4.2. Application of Adjuvants to Increase Tumor Distribution of ADCs

4.2.1. Anti-Idiotypic Distribution Enhancers

Current CPT-derivative-based chemotherapies, either approved or in development, are mostly indicated for solid tumors. The intra-tumoral distribution of large-molecule-based CPT therapeutics, such as ADCs, is often heterogeneous, and the depth of tumor penetration is limited. The abnormal physiology of solid tumors, including abnormal vascularization and high interstitial pressure, contributes to the poor distribution of large-molecule therapeutics [100,101,102]. For a targeted therapy, the antigen expression pattern in tumors also greatly impacts the distribution and subsequent efficacy of the drug. Recent work has shown that co-administration of anti-idiotypic agents (i.e., anti-idiotypic distribution enhancers, AIDEs), which transiently block the binding of antibody to tumor antigens (Figure 6), enable improved distribution and efficacy of anti-tumor antibodies, ADCs, and immunotoxins [102,103]. Co-administered AIDEs have been shown to improve the tumor distribution of mAb and enhance the efficacy of ADCs in mouse models.

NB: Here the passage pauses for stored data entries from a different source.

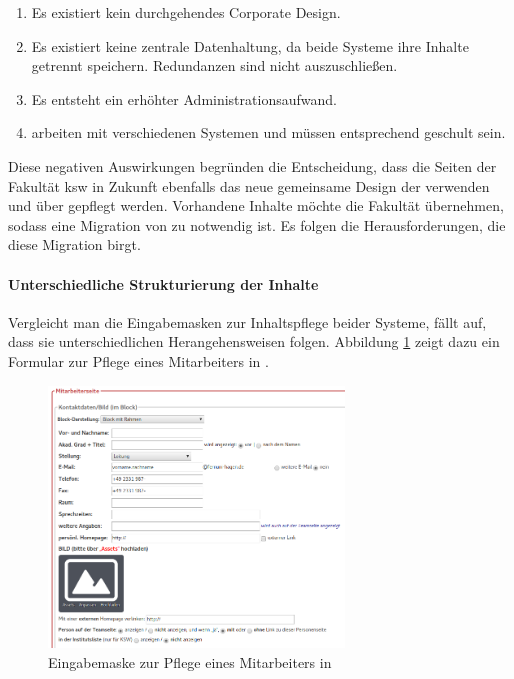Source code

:         \begin{enumerate}
            \item   Es existiert kein durchgehendes Corporate Design.
            \item   Es existiert keine zentrale Datenhaltung, da beide Systeme ihre Inhalte getrennt speichern.
                    Redundanzen sind nicht auszuschließen.
            \item   Es entsteht ein erhöhter Administrationsaufwand.
            \item   {\editors} arbeiten mit verschiedenen Systemen und müssen entsprechend geschult sein.
        \end{enumerate}

        Diese negativen Auswirkungen 
        begründen die Entscheidung, dass die Seiten der Fakultät \gls{ksw}
        in Zukunft ebenfalls das neue gemeinsame Design der {\fernUni} verwenden und
        über {\imperia} gepflegt werden.
        Vorhandene Inhalte möchte die Fakultät übernehmen,
        sodass eine Migration von {\wordpress} zu {\imperia} notwendig ist.
        Es folgen die Herausforderungen, die diese Migration birgt.

        \paragraph{Unterschiedliche Strukturierung der Inhalte}
        Vergleicht man die Eingabemasken zur Inhaltspflege beider Systeme, fällt auf,
        dass sie unterschiedlichen Herangehensweisen folgen.
        Abbildung \ref{image:introductionFernUniImperiaForm} zeigt dazu ein Formular
        zur Pflege eines Mitarbeiters in {\imperia}.

        \begin{figure}[htb]
            \centering
            \includegraphics[width=0.7\textwidth]{../resources/imperia/team.png}
            \caption{Eingabemaske zur Pflege eines Mitarbeiters in {\imperia}}
            \label{image:introductionFernUniImperiaForm}
        \end{figure}

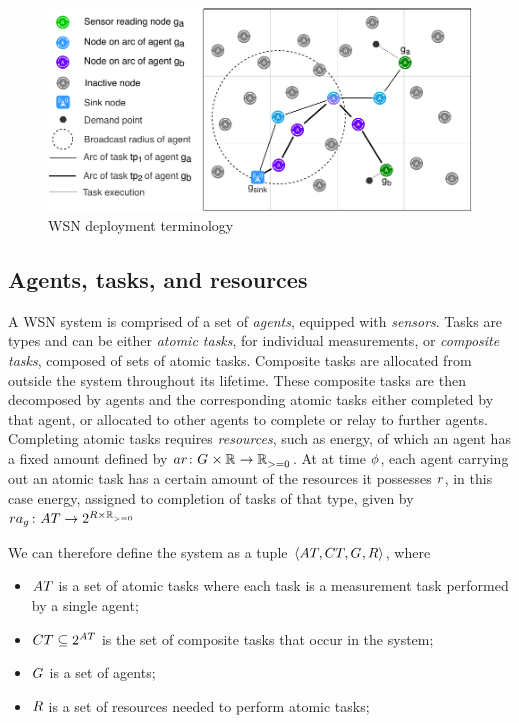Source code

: \newcommand{\formalAgentResources}[2]{
	\functionFormal{ar}
	{\setAgents{}{} \times \setRealNumbers{}{}}
	{\setRealNumbersNonNegative{}{}}
}


\begin{figure}
\centering 
\includegraphics[width=0.9\linewidth, trim={25pt 0pt 24pt 0pt, clip}]{grid_concept}
\caption[WSN deployment terminology]{WSN deployment terminology}
\label{fig:gridconcept}
\end{figure}

\subsection{Agents, tasks, and resources}

A WSN system is comprised of a set of \textit{agents}, equipped with \textit{sensors}. Tasks are types and can be either \textit{atomic tasks}, for individual measurements, or \textit{composite tasks}, composed of sets of atomic tasks. Composite tasks are allocated from outside the system throughout its lifetime. These composite tasks are then decomposed by agents and the corresponding atomic tasks either completed by that agent, or allocated to other agents to complete or relay to further agents. Completing atomic tasks requires \textit{resources}, such as energy, of which an agent has a fixed amount defined by $\formalAgentResources{}{}$. At at time $\phi$, each agent carrying out an atomic task has a certain amount of the resources it possesses $\varResource{}{}$, in this case energy, assigned to completion of tasks of that type, given by $\formalTaskResourceAllocation{}{}$

We can therefore define the system as a tuple $\langle \setAtomicTask{}{}, \setCompositeTask{}{},  \setAgents{}{}, \setResource{}{} \rangle$, where
\begin{itemize}
 \item $\setAtomicTask{}{}$ is a set of atomic tasks where each task is a measurement task performed by a single agent;
 \item $\setCompositeTask{}{} \subseteq \powerSetSymbol{\setAtomicTask{}{}}{}{}$ is the set of composite tasks that occur in the system;
 \item $G_{}^{}$ is a set of agents;
 \item $\setResource{}{}$ is a set of resources needed to perform atomic tasks;
\end{itemize}

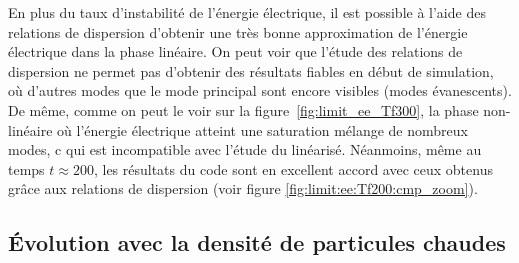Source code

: En plus du taux d'instabilité de l'énergie électrique, il est possible à l'aide des relations de dispersion d'obtenir une très bonne approximation de l'énergie électrique dans la phase linéaire. On peut voir que l'\'etude des relations de dispersion 
ne permet pas d'obtenir des résultats fiables en début de simulation, où d'autres modes que le mode principal sont encore visibles (modes \'evanescents). De m\^eme, comme on peut le voir sur la figure~\ref{fig:limit_ee_Tf300}, la phase non-linéaire où l'énergie électrique atteint une saturation m\'elange de nombreux modes, c qui est incompatible avec l'\'etude du lin\'earis\'e. N\'eanmoins, m\^eme au temps $t\approx 200$, 
les r\'esultats du code sont en excellent accord avec ceux obtenus gr\^ace aux relations de dispersion  (voir figure \ref{fig:limit:ee:Tf200:cmp_zoom}). 


\subsection{Évolution avec la densité de particules chaudes}

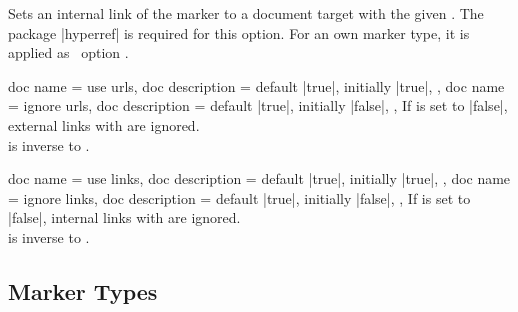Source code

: \begin{docMrcKeys}[
  doc keypath     = marker,
  doc name        = link,
  doc parameter   = {=\meta{name}},
  doc description = {no default, initially empty},
  doc new         = 2020-05-04,
]{}
  Sets an internal link of the marker to a document target with
  the given .
  The package |hyperref| is required for this option.
  For an own marker type, it is applied as \tikzname\ option .
\end{docMrcKeys}



\begin{docMrcKeys}[
  doc keypath     = marker,
  doc parameter   = {\colOpt{=true\textbar false}},
  doc new         = 2020-05-04,
]{
  {
    doc name        = use urls,
    doc description = {default |true|, initially |true|},
  },
  {
    doc name        = ignore urls,
    doc description = {default |true|, initially |false|},
  },
}
  If  is set to |false|, external links
  with  are ignored.\\
   is inverse to .
\end{docMrcKeys}


\begin{docMrcKeys}[
  doc keypath     = marker,
  doc parameter   = {\colOpt{=true\textbar false}},
  doc new         = 2020-05-04,
]{
  {
    doc name        = use links,
    doc description = {default |true|, initially |true|},
  },
  {
    doc name        = ignore links,
    doc description = {default |true|, initially |false|},
  },
}
  If  is set to |false|, internal links
  with  are ignored.\\
   is inverse to .
\end{docMrcKeys}



\clearpage
\subsection{Marker Types}

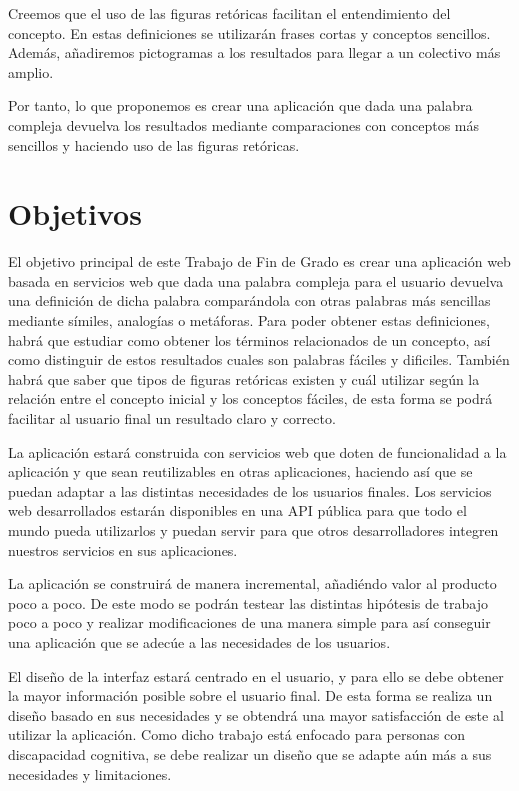 Creemos que el uso de las figuras retóricas facilitan el entendimiento del concepto. En estas definiciones se utilizarán frases cortas y conceptos sencillos. 
Además, añadiremos pictogramas a los resultados para llegar a un colectivo más amplio.

Por tanto, lo que proponemos es crear una aplicación que dada una palabra compleja devuelva los resultados mediante comparaciones con conceptos más sencillos y haciendo uso de las figuras retóricas.

\section{Objetivos}
\label{cap:sec:objetivos}

El objetivo principal de este Trabajo de Fin de Grado es crear una aplicación web basada en servicios web que dada una palabra compleja para el usuario devuelva una definición de dicha palabra comparándola con otras palabras más sencillas mediante símiles, analogías o metáforas. 
Para poder obtener estas definiciones, habrá que estudiar como obtener los términos relacionados de un concepto, así como distinguir de estos resultados cuales son palabras fáciles y dificiles. 
También habrá que saber que tipos de figuras retóricas existen y cuál utilizar según la relación entre el concepto inicial y los conceptos fáciles, de esta forma se podrá facilitar al usuario final un resultado claro y correcto.

La aplicación estará construida con servicios web que doten de funcionalidad a la aplicación y que sean reutilizables en otras aplicaciones, haciendo así que se puedan adaptar a las distintas necesidades de los usuarios finales.
Los servicios web desarrollados estarán disponibles en una API pública para que todo el mundo pueda utilizarlos y puedan servir para que otros desarrolladores integren nuestros servicios en sus aplicaciones.

La aplicación se construirá de manera incremental, añadiéndo valor al producto poco a poco. De este modo se podrán testear las distintas hipótesis de trabajo poco a poco y realizar modificaciones de una manera simple para así conseguir una aplicación que se adecúe a las necesidades de los usuarios.

El diseño de la interfaz estará centrado en el usuario, y para ello se debe obtener la mayor información posible sobre el usuario final. De esta forma se realiza un diseño basado en sus necesidades y se obtendrá una mayor satisfacción de este al utilizar la aplicación.
Como dicho trabajo está enfocado para personas con discapacidad cognitiva, se debe realizar un diseño que se adapte aún más a sus necesidades y limitaciones.


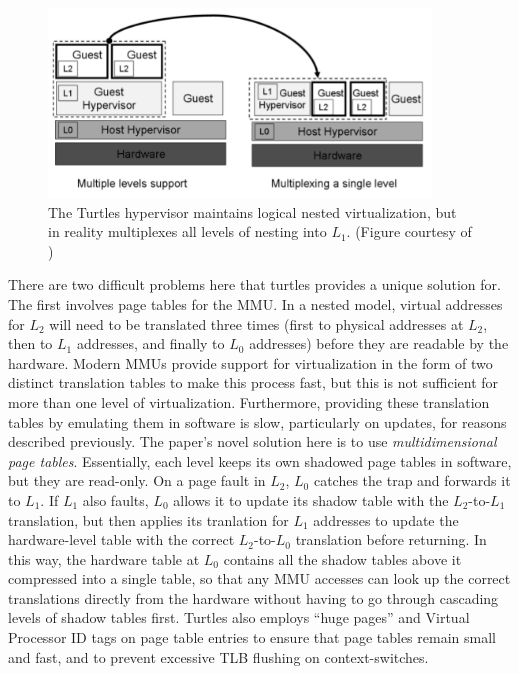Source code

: \documentclass[letterpaper, twocolumn]{article}
\begin{document}
\begin{figure}[t]
	\begin{center}
		\includegraphics[width=4in]{images/turtles.png}
	\end{center}
	\caption{The Turtles hypervisor maintains logical nested virtualization, but
		in reality multiplexes all levels of nesting into $L_1$. (Figure courtesy
		of \cite{ref:turtles})}
	\label{fig:turtles-multiplex}
\end{figure}

There are two difficult problems here that turtles provides a unique solution for.
The first involves page tables for the MMU.  In a nested model, virtual addresses for $L_2$
will need to be translated three times (first to physical addresses at $L_2$, then to $L_1$
addresses, and finally to $L_0$ addresses)
before they are readable by the hardware.  Modern MMUs provide support for virtualization
in the form of two distinct translation tables to make this process fast, but this is not
sufficient for more than one level of virtualization.  Furthermore, providing these
translation tables by emulating them in software is slow, particularly on updates,
for reasons described previously.  The paper's novel solution here is to use
\emph{multidimensional page tables}.  Essentially, each level keeps its own
shadowed page tables in software, but they are read-only.  On a page fault in $L_2$,
$L_0$ catches the trap and forwards it to $L_1$.  If $L_1$ also faults, $L_0$ allows
it to update its shadow table with the $L_2$-to-$L_1$ translation, but then applies
its tranlation for $L_1$ addresses to update the hardware-level table with the correct
$L_2$-to-$L_0$ translation before returning.  In this way, the hardware table at $L_0$
contains all the shadow tables above it compressed into a single table, so that
any MMU accesses can look up the correct translations directly from the hardware
without having to go through cascading levels of shadow tables first.  Turtles
also employs ``huge pages'' and Virtual Processor ID tags on page table entries
to ensure that page tables remain small and fast, and to prevent excessive TLB
flushing on context-switches.
\end{document}
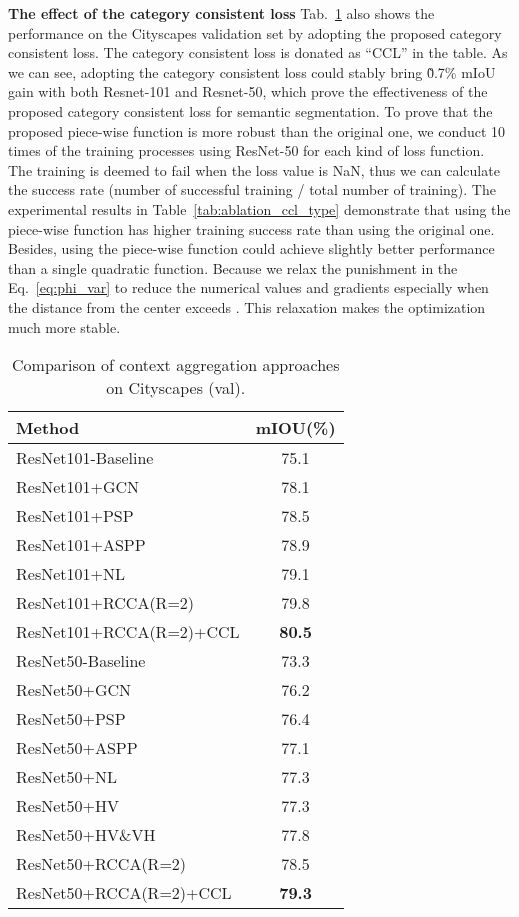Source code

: \documentclass[10pt,journal,compsoc]{IEEEtran}
\newcommand{\red}[1]{#1}
\begin{document}
\noindent\textbf{The effect of the category consistent loss}
Tab.~\ref{tab:ablation_comparison} also shows the performance on the Cityscapes validation set by adopting the proposed category consistent loss. The category consistent loss is donated as ``CCL'' in the table. As we can see, adopting the category consistent loss could stably bring \~0.7\% mIoU gain with both Resnet-101 and Resnet-50, which prove the effectiveness of the proposed category consistent loss for semantic segmentation. \red{To prove that the proposed piece-wise function is more robust than the original one, we conduct 10 times of the training processes using ResNet-50 for each kind of loss function. The training is deemed to fail when the loss value is NaN, thus we can calculate the success rate (number of successful training / total number of training). The experimental results in Table~\ref{tab:ablation_ccl_type} demonstrate that using the piece-wise function has higher training success rate than using the original one. Besides, using the piece-wise function could achieve slightly better performance than a single quadratic function. Because we relax the punishment in the Eq.~\ref{eq:phi_var} to reduce the numerical values and gradients especially when the distance from the center exceeds . This relaxation makes the optimization much more stable. }


    \begin{table}[!t]
        \renewcommand{\arraystretch}{1.3}
        \setlength{\tabcolsep}{1.0em}
        \caption{Comparison of context aggregation approaches on Cityscapes (val).}
        \label{tab:ablation_comparison}
        \centering \small
        \begin{tabular}{|l|c|}
            \hline
            Method & mIOU(\%)  \\
            \hline
            ResNet101-Baseline & 75.1 \\
            ResNet101+GCN & 78.1 \\
            ResNet101+PSP & 78.5 \\
            ResNet101+ASPP & 78.9 \\
            ResNet101+NL & 79.1 \\
            ResNet101+RCCA(R=2)  & 79.8\\
            ResNet101+RCCA(R=2)+CCL  & \bf{80.5}\\
            \hline \hline
            ResNet50-Baseline & 73.3 \\
            ResNet50+GCN & 76.2 \\
            ResNet50+PSP & 76.4 \\
            ResNet50+ASPP & 77.1 \\
            ResNet50+NL & 77.3 \\
            ResNet50+HV & 77.3 \\
            ResNet50+HV\&VH & 77.8 \\
            ResNet50+RCCA(R=2)  & 78.5\\
            ResNet50+RCCA(R=2)+CCL  & \bf{79.3}\\
            \hline
        \end{tabular}
    \end{table}
    
\end{document}
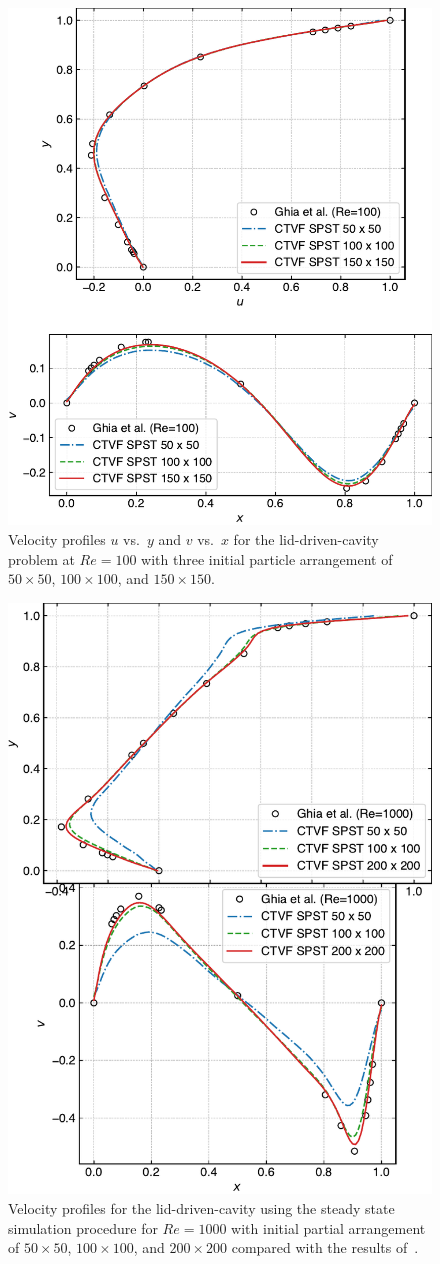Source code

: %
\begin{figure}
  \centering
  \includegraphics[width=0.5\linewidth]{figures/ctvf/figures/cavity/uv_re100}
  \caption{Velocity profiles $u$ vs.\ $y$ and $v$ vs.\ $x$ for the
    lid-driven-cavity problem at $Re=100$ with three initial particle
    arrangement of $50 \times 50$, $100 \times 100$, and $150 \times
    150$.}%
  \label{fig:ldc:uv_re100}
\end{figure}
%
\begin{figure}
  \centering
  \includegraphics[width=0.5\linewidth]{figures/ctvf/figures/cavity/uv_re1000}
  \caption{Velocity profiles for the lid-driven-cavity using the steady state
    simulation procedure for $Re = 1000$ with initial partial arrangement of
    $50 \times 50$, $100 \times 100$, and $200 \times 200$ compared with
    the results of~\citep{ldc:ghia-1982}.}%
\label{fig:ldc:uv_re1000}
\end{figure}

4.2.2. Co-Administration of “Naked” Antibody with ADCs

In addition to the use of anti-idiotypic agents, recent research has demonstrated that co-administration of ADCs with a ‘carrier’ dose of unconjugated antibody can mitigate the “binding site barrier” (BSB) within tumors to improve the tumor penetration and efficacy of ADCs [104]. Singh et al. have shown that the co-administration of trastuzumab increased the efficacy of trastuzumab emtansine (Kadcyla®, Genentech, Inc., South San Francisco, CA, USA) by competing with the ADC and partially blocking the receptors in a high-HER2-expression xenograft model [105]. They did not observe comparable benefits of the co-administration strategy in low-HER2-expression tumors, presumably due to less prominent BSB in low-HER2 tumors. To apply this co-administration strategy in low-target-expression tumor environment, Evans and Thurber designed a high-avidity, low-affinity carrier antibody that does not compete with the ADC in low-target-expression cells [106]. Additionally, under certain circumstances, the carrier dose of unconjugated antibody may efficiently block target-mediated uptake in normal tissues, allowing for enhanced tumor selectivity and reduced toxicity.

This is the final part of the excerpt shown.